* **Records shown**
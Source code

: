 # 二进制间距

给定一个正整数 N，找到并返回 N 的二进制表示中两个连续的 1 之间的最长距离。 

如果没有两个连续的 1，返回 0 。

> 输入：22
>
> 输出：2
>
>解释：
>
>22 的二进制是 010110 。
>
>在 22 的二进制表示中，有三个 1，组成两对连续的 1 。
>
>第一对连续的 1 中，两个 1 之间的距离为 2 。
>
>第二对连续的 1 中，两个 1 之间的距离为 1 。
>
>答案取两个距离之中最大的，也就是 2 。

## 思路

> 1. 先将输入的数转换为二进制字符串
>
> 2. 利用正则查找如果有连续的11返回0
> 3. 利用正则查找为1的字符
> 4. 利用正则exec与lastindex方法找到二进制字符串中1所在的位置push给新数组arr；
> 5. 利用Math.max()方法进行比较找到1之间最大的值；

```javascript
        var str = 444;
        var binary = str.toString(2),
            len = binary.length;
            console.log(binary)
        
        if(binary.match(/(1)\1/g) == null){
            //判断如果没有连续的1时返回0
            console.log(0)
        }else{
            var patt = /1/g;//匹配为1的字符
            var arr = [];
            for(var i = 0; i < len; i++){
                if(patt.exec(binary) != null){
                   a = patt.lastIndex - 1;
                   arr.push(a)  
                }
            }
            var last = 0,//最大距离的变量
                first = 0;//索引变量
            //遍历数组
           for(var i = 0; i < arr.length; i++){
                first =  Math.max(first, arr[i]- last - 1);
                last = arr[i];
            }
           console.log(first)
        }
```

* * *

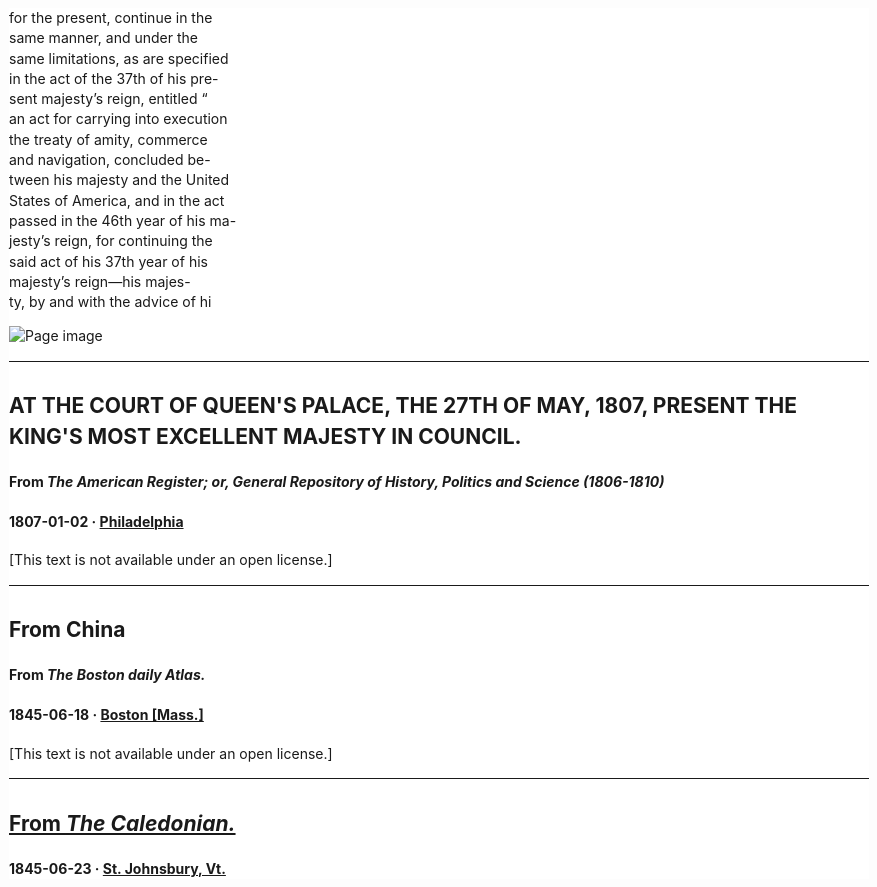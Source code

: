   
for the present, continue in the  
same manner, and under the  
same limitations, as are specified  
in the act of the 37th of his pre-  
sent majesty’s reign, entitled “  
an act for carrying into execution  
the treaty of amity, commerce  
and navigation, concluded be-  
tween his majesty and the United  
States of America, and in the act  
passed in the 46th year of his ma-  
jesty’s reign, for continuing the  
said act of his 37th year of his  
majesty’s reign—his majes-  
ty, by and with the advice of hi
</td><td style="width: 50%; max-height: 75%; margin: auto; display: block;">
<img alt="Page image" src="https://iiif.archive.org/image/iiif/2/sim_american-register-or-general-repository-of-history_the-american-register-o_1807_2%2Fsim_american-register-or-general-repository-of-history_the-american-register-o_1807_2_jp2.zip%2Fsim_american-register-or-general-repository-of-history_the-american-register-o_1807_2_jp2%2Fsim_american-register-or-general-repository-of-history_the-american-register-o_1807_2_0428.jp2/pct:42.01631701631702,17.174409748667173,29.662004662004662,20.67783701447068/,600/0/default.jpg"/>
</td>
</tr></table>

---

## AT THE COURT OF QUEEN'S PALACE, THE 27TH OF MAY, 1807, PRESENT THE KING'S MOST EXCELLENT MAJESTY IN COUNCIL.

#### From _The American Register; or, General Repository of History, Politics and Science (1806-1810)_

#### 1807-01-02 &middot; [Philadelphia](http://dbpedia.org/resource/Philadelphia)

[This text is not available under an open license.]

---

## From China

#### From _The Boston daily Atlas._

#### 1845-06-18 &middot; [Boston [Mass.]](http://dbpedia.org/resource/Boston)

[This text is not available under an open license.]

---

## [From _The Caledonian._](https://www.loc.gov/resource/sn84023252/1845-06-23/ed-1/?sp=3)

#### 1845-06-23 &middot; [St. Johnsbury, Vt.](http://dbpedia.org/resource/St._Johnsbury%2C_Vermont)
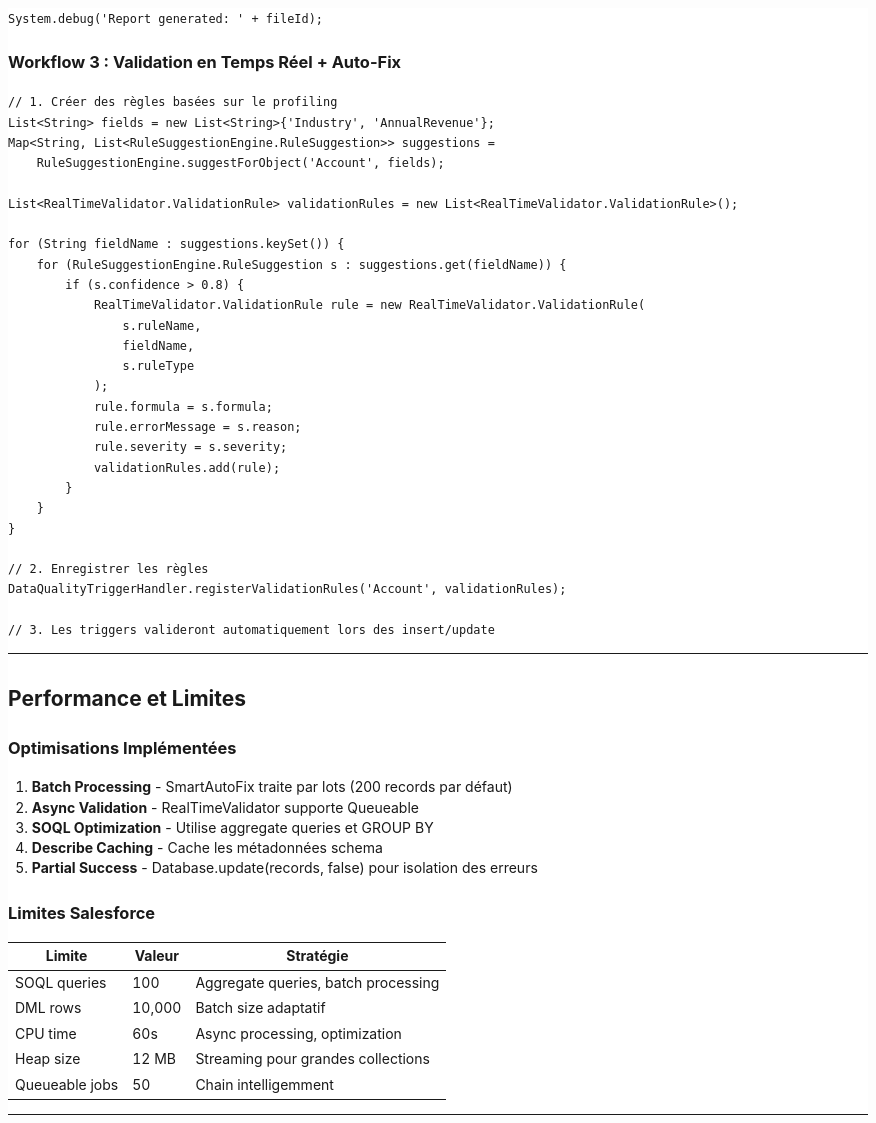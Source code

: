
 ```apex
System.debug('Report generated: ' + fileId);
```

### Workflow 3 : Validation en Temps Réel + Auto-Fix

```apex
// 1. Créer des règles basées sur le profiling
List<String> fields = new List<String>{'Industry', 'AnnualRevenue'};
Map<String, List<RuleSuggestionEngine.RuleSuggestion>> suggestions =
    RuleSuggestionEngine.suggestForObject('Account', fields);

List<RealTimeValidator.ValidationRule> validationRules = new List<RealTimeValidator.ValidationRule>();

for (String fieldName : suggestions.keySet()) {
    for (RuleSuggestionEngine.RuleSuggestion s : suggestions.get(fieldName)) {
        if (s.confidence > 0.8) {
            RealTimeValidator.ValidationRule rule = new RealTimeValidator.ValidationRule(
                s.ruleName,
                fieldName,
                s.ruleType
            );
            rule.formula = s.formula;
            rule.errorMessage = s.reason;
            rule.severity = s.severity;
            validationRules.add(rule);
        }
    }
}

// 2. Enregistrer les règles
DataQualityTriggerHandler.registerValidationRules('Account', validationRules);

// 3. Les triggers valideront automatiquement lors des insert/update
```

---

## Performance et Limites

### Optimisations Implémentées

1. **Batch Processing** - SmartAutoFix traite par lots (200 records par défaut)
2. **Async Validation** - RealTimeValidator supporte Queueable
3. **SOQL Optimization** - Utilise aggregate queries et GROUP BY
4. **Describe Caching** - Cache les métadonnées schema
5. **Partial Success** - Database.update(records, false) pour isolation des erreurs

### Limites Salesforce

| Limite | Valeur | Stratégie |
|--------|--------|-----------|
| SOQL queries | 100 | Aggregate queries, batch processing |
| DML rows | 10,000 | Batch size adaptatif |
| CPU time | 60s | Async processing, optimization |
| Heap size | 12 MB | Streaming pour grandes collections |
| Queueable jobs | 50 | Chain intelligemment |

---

--

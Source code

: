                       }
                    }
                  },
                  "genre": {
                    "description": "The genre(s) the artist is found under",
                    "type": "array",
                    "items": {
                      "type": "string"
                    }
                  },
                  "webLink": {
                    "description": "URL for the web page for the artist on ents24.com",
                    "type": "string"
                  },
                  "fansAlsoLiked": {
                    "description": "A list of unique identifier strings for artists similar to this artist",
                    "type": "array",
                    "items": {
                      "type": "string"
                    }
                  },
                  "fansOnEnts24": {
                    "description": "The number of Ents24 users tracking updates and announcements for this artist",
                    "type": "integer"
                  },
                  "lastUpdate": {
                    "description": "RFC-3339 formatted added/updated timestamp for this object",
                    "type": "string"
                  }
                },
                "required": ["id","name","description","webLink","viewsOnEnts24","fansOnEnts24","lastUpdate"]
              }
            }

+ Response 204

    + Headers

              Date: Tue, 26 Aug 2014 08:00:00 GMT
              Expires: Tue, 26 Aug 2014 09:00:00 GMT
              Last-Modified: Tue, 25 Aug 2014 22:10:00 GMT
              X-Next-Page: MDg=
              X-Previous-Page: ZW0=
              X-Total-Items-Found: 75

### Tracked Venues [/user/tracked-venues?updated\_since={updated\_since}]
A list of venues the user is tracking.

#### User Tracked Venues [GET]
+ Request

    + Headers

* **What you should do**
If a line in the data holds the string "binary", copy that line.

* **Solution**
        var binary = str.toString(2),
            len = binary.length;
            console.log(binary)
        if(binary.match(/(1)\1/g) == null){
                if(patt.exec(binary) != null){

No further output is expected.